The Paul Farmer Memorial Resolution

To realize health for all, the resolution proposes:

  • Reforms to global cooperation by:
    • Addressing the sovereign debt crisis through initiatives to restructure and eliminate unsustainable and unjust debt burdens
    • Advancing a strong UN Tax Convention and other measures to end illicit financial flows and other forms of transnational tax abuse
    • Developing new medical technologies for diseases of poverty and ensuring their availability as global public goods
    • Supporting initiatives to advance global labor rights
    • Democratizing international financial and trade institutions
  • Reforms to global health assistance by:
    • Increasing global health funding to enable the U.S. to finally meet the decades-long global cooperation aid target of 0.7% Gross National Income
    • Focusing on strengthening public national health systems, especially via multilateral institutions

A Financing Solution

The resolution calls for both increased global health funding and global economic reforms to achieve these objectives. Contrary to popular belief, and especially now, following severe funding cuts under the current administration, the U.S. has room to significantly expand development spending.

As the resolution states, "Relative to the size of the United States economy, the United States' official overseas development spending is low at 0.17 percent of gross national income in 2020, placing the United States 24th out of the 29 country members of the Organization for Economic Cooperation and Development's Development Assistance Committee.”

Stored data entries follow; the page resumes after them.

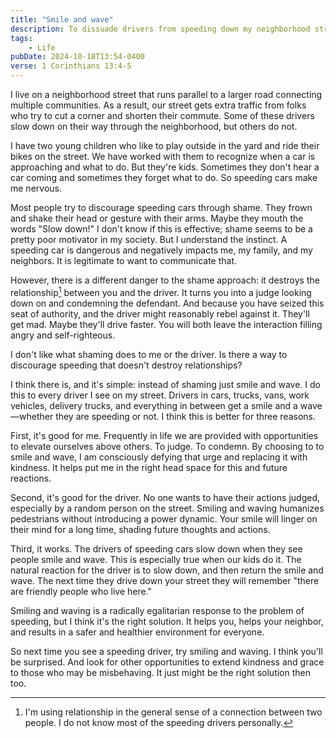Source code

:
 ```yaml
---
title: "Smile and wave"
description: To dissuade drivers from speeding down my neighborhood street, I make the choice to smile and wave at them.
tags:
    - Life
pubDate: 2024-10-18T13:54-0400
verse: 1 Corinthians 13:4-5
---
```


I live on a neighborhood street that runs parallel to a larger road connecting multiple communities. As a result, our street gets extra traffic from folks who try to cut a corner and shorten their commute. Some of these drivers slow down on their way through the neighborhood, but others do not.

I have two young children who like to play outside in the yard and ride their bikes on the street. We have worked with them to recognize when a car is approaching and what to do. But they're kids. Sometimes they don't hear a car coming and sometimes they forget what to do. So speeding cars make me nervous.

Most people try to discourage speeding cars through shame. They frown and shake their head or gesture with their arms. Maybe they mouth the words "Slow down!" I don't know if this is effective; shame seems to be a pretty poor motivator in my society. But I understand the instinct. A speeding car is dangerous and negatively impacts me, my family, and my neighbors. It is legitimate to want to communicate that.

However, there is a different danger to the shame approach: it destroys the relationship[^1] between you and the driver. It turns you into a judge looking down on and condemning the defendant. And because you have seized this seat of authority, and the driver might reasonably rebel against it. They'll get mad. Maybe they'll drive faster. You will both leave the interaction filling angry and self-righteous.

I don't like what shaming does to me or the driver. Is there a way to discourage speeding that doesn't destroy relationships?

I think there is, and it's simple: instead of shaming just smile and wave. I do this to every driver I see on my street. Drivers in cars, trucks, vans, work vehicles, delivery trucks, and everything in between get a smile and a wave—whether they are speeding or not. I think this is better for three reasons.

First, it's good for me. Frequently in life we are provided with opportunities to elevate ourselves above others. To judge. To condemn. By choosing to to smile and wave, I am consciously defying that urge and replacing it with kindness. It helps put me in the right head space for this and future reactions.

Second, it's good for the driver. No one wants to have their actions judged, especially by a random person on the street. Smiling and waving humanizes pedestrians without introducing a power dynamic. Your smile will linger on their mind for a long time, shading future thoughts and actions.

Third, it works. The drivers of speeding cars slow down when they see people smile and wave. This is especially true when our kids do it. The natural reaction for the driver is to slow down, and then return the smile and wave. The next time they drive down your street they will remember "there are friendly people who live here."

Smiling and waving is a radically egalitarian response to the problem of speeding, but I think it's the right solution. It helps you, helps your neighbor, and results in a safer and healthier environment for everyone.

So next time you see a speeding driver, try smiling and waving. I think you'll be surprised. And look for other opportunities to extend kindness and grace to those who may be misbehaving. It just might be the right solution then too.

[^1]: I'm using relationship in the general sense of a connection between two people. I do not know most of the speeding drivers personally.
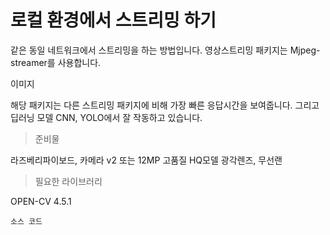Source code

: # 로컬 환경에서 스트리밍 하기

같은 동일 네트워크에서 스트리밍을 하는 방법입니다.
영상스트리밍 패키지는 Mjpeg-streamer를 사용합니다.

이미지

해당 패키지는 다른 스트리밍 패키지에 비해 가장 빠른 응답시간을 보여줍니다.
그리고 딥러닝 모델 CNN, YOLO에서 잘 작동하고 있습니다.

>준비물

라즈베리파이보드, 카메라 v2 또는 12MP 고품질 HQ모델 광각렌즈, 무선랜

>필요한 라이브러리

OPEN-CV 4.5.1

``` 소스 코드 ```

For those concerned that foreign aid constitutes wasteful spending, the resolution emphasizes that reform, not retreat, is the solution. Global health spending should strengthen public institutions in alignment with national health plans, not funnel money to private contractors. Funding should prioritize historically neglected areas such as hospital and clinic construction, new medical and nursing schools, clinician salaries, and research and development of medical technologies for diseases of poverty.

Why Aid is Our Responsibility  

In the current global economic architecture, poor countries effectively develop rich countries, rather than the other way around. Research estimates that upwards of $2 trillion more flows out of poor countries than into them each year—more than ten times the entire global aid budget.

If the goal is to help poor countries build strong health systems, development efforts must also end the economic harms that prevent low-income countries from mobilizing their own resources for health spending in the first place.  

The resolution lays out a variety of policy areas where the U.S. can use its legal and diplomatic power to make the global economy more fair, just, and democratic—a powerful and fitting legacy for Dr. Farmer.